Recorded information:

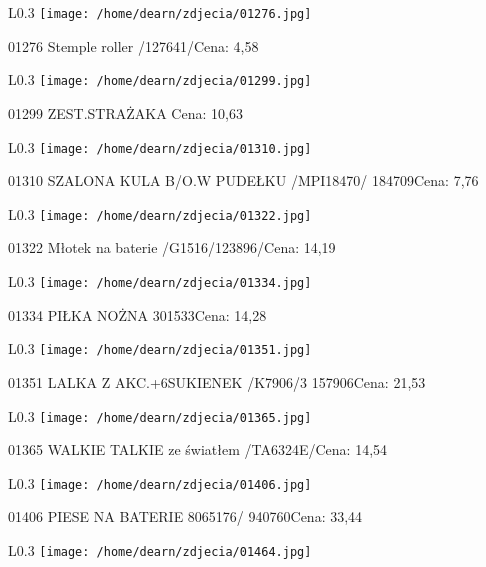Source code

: \begin{wrapfigure}{L}{0.3\textwidth}
\texttt{[image: /home/dearn/zdjecia/01276.jpg]}
\end{wrapfigure}
01276 Stemple roller /127641/Cena: 4,58\newline
\begin{wrapfigure}{L}{0.3\textwidth}
\texttt{[image: /home/dearn/zdjecia/01299.jpg]}
\end{wrapfigure}
01299 ZEST.STRAŻAKA Cena: 10,63\newline
\begin{wrapfigure}{L}{0.3\textwidth}
\texttt{[image: /home/dearn/zdjecia/01310.jpg]}
\end{wrapfigure}
01310 SZALONA KULA B/O.W PUDEŁKU /MPI18470/           184709Cena: 7,76\newline
\begin{wrapfigure}{L}{0.3\textwidth}
\texttt{[image: /home/dearn/zdjecia/01322.jpg]}
\end{wrapfigure}
01322 Młotek na baterie /G1516/123896/Cena: 14,19\newline
\begin{wrapfigure}{L}{0.3\textwidth}
\texttt{[image: /home/dearn/zdjecia/01334.jpg]}
\end{wrapfigure}
01334 PIŁKA NOŻNA 301533Cena: 14,28\newline
\begin{wrapfigure}{L}{0.3\textwidth}
\texttt{[image: /home/dearn/zdjecia/01351.jpg]}
\end{wrapfigure}
01351 LALKA Z AKC.+6SUKIENEK /K7906/3                 157906Cena: 21,53\newline
\begin{wrapfigure}{L}{0.3\textwidth}
\texttt{[image: /home/dearn/zdjecia/01365.jpg]}
\end{wrapfigure}
01365 WALKIE TALKIE ze światłem /TA6324E/Cena: 14,54\newline
\begin{wrapfigure}{L}{0.3\textwidth}
\texttt{[image: /home/dearn/zdjecia/01406.jpg]}
\end{wrapfigure}
01406 PIESE NA BATERIE 8065176/ 940760Cena: 33,44\newline
\begin{wrapfigure}{L}{0.3\textwidth}
\texttt{[image: /home/dearn/zdjecia/01464.jpg]}
\end{wrapfigure}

Goal of the exercise: Your answer must consist only of the lines from the one with "01351 LALKA Z" through the final line of the entries, each retyped exactly.

Answer box:
01351 LALKA Z AKC.+6SUKIENEK /K7906/3                 157906Cena: 21,53\newline
\begin{wrapfigure}{L}{0.3\textwidth}
\texttt{[image: /home/dearn/zdjecia/01365.jpg]}
\end{wrapfigure}
01365 WALKIE TALKIE ze światłem /TA6324E/Cena: 14,54\newline
\begin{wrapfigure}{L}{0.3\textwidth}
\texttt{[image: /home/dearn/zdjecia/01406.jpg]}
\end{wrapfigure}
01406 PIESE NA BATERIE 8065176/ 940760Cena: 33,44\newline
\begin{wrapfigure}{L}{0.3\textwidth}
\texttt{[image: /home/dearn/zdjecia/01464.jpg]}
\end{wrapfigure}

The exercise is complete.